▶ **Directions for this task**
Beginning with the line below that contains "118.240.149.174:Japan: [ovpn config](vpn/118_240_149_174.ovpn)" and ending with the line that contains "219.100.37.165:Japan: [ovpn config](vpn/219_100_37_165.ovpn)", copy every line exactly. Copy nothing else.
==*==
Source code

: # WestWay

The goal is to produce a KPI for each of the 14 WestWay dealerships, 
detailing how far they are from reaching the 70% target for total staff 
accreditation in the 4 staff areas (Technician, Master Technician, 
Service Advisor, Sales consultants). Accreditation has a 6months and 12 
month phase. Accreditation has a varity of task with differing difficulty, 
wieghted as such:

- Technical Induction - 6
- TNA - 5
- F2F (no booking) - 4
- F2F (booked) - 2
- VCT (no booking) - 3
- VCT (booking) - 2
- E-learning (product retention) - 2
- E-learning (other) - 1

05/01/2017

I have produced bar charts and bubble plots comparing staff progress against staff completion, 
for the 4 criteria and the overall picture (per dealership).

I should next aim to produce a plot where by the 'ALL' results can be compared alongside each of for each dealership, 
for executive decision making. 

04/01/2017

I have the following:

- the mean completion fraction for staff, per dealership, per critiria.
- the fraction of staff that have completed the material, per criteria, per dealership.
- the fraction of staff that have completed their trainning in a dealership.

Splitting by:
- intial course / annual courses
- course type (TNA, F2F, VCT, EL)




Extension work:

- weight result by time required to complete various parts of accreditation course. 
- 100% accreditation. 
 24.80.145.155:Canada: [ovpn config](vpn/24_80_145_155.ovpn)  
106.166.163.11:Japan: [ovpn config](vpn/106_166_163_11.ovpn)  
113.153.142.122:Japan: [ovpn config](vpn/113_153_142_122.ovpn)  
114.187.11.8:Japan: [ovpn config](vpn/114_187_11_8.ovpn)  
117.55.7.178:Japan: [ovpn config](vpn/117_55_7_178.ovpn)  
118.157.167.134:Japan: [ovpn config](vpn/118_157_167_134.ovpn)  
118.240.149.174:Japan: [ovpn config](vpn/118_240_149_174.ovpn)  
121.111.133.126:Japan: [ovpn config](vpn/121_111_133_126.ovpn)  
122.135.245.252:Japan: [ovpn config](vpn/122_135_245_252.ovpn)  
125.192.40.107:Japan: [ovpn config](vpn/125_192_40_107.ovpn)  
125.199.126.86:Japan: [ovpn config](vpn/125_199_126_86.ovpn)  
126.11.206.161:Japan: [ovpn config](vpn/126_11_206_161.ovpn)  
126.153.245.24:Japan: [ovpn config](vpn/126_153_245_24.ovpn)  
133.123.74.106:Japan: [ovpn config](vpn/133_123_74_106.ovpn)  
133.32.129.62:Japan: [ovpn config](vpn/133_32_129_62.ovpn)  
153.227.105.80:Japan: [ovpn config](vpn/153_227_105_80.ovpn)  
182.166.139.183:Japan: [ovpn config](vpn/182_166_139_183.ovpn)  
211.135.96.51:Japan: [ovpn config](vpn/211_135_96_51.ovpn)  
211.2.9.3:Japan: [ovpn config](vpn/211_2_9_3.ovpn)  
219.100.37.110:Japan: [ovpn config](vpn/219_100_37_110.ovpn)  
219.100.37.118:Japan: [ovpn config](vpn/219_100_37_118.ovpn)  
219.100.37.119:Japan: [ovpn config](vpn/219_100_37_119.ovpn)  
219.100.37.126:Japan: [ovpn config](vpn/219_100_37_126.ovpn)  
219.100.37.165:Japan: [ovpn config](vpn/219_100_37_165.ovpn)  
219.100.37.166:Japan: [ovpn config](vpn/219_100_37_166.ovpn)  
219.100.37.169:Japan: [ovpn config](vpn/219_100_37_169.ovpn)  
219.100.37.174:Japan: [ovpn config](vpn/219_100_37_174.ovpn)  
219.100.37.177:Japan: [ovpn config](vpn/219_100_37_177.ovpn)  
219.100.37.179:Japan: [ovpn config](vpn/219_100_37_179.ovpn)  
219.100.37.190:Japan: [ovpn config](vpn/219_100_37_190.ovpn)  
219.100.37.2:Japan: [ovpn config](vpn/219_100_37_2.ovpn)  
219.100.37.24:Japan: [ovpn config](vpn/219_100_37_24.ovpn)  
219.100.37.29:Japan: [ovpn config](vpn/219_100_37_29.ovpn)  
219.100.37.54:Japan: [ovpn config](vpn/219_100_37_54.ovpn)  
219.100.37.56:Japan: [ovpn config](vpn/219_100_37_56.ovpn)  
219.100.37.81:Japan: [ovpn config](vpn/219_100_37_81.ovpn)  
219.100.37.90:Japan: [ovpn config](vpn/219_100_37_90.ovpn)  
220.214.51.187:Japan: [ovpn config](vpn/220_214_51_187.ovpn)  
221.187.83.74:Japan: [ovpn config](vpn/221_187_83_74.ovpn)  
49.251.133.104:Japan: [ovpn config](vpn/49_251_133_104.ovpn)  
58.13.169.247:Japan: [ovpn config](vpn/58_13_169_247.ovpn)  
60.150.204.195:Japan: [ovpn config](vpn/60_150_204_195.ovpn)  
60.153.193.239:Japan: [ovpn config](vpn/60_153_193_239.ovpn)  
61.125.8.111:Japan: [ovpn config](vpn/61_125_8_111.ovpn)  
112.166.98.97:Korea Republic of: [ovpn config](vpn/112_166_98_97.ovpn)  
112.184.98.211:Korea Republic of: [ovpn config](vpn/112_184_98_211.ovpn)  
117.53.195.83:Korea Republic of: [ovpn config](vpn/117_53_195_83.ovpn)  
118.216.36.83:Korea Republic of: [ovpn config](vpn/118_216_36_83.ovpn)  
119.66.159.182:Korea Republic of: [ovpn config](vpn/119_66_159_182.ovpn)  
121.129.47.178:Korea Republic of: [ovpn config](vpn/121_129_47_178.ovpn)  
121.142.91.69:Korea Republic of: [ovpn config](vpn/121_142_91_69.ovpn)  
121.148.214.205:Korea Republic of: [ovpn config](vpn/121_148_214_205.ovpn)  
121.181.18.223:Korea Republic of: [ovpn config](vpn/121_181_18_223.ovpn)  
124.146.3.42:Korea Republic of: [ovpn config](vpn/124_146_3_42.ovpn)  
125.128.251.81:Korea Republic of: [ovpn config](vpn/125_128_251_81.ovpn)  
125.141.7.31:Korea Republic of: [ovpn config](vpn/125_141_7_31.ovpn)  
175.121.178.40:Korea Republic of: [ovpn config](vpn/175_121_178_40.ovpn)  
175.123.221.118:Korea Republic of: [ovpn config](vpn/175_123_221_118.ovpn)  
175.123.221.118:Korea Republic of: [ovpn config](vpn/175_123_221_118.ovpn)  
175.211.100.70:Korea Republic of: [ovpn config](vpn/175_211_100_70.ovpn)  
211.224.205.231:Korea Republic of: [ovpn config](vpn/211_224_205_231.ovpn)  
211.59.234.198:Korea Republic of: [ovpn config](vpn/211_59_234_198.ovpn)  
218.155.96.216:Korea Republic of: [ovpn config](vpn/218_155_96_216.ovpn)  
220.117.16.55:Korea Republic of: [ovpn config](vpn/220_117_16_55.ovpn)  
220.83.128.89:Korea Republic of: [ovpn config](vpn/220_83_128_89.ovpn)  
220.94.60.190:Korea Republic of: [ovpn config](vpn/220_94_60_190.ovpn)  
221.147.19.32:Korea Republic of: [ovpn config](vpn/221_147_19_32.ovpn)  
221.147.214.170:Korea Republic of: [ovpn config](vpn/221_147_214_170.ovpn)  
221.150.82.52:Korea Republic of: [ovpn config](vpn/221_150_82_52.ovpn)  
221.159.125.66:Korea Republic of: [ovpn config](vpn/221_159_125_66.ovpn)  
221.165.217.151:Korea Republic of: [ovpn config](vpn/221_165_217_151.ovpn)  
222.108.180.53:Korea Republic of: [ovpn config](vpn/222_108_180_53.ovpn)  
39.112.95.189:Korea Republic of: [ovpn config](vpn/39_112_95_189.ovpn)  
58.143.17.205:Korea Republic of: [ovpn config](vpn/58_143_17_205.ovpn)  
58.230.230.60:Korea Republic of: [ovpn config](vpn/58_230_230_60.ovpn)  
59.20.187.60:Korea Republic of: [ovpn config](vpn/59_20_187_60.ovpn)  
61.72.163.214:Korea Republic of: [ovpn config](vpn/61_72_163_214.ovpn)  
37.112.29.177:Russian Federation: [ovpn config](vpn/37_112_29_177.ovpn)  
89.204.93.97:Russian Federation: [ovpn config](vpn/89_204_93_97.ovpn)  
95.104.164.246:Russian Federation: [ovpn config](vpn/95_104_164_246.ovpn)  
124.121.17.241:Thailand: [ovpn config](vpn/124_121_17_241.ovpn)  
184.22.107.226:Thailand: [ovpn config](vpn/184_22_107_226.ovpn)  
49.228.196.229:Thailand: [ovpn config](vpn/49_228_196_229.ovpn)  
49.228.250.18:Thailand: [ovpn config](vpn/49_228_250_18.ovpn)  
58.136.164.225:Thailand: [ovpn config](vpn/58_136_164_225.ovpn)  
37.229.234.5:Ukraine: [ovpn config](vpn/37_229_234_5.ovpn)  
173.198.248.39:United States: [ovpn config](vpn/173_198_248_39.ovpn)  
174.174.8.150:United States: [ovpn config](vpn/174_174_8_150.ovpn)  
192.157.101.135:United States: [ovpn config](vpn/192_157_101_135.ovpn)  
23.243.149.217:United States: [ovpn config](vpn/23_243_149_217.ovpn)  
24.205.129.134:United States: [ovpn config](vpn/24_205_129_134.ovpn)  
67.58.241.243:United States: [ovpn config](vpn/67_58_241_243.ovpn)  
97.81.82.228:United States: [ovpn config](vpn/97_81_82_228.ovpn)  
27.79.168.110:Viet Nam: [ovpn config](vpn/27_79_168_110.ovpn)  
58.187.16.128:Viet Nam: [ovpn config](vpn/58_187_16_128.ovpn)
==*==
▶ **Solved exercise**
118.240.149.174:Japan: [ovpn config](vpn/118_240_149_174.ovpn)  
121.111.133.126:Japan: [ovpn config](vpn/121_111_133_126.ovpn)  
122.135.245.252:Japan: [ovpn config](vpn/122_135_245_252.ovpn)  
125.192.40.107:Japan: [ovpn config](vpn/125_192_40_107.ovpn)  
125.199.126.86:Japan: [ovpn config](vpn/125_199_126_86.ovpn)  
126.11.206.161:Japan: [ovpn config](vpn/126_11_206_161.ovpn)  
126.153.245.24:Japan: [ovpn config](vpn/126_153_245_24.ovpn)  
133.123.74.106:Japan: [ovpn config](vpn/133_123_74_106.ovpn)  
133.32.129.62:Japan: [ovpn config](vpn/133_32_129_62.ovpn)  
153.227.105.80:Japan: [ovpn config](vpn/153_227_105_80.ovpn)  
182.166.139.183:Japan: [ovpn config](vpn/182_166_139_183.ovpn)  
211.135.96.51:Japan: [ovpn config](vpn/211_135_96_51.ovpn)  
211.2.9.3:Japan: [ovpn config](vpn/211_2_9_3.ovpn)  
219.100.37.110:Japan: [ovpn config](vpn/219_100_37_110.ovpn)  
219.100.37.118:Japan: [ovpn config](vpn/219_100_37_118.ovpn)  
219.100.37.119:Japan: [ovpn config](vpn/219_100_37_119.ovpn)  
219.100.37.126:Japan: [ovpn config](vpn/219_100_37_126.ovpn)  
219.100.37.165:Japan: [ovpn config](vpn/219_100_37_165.ovpn)  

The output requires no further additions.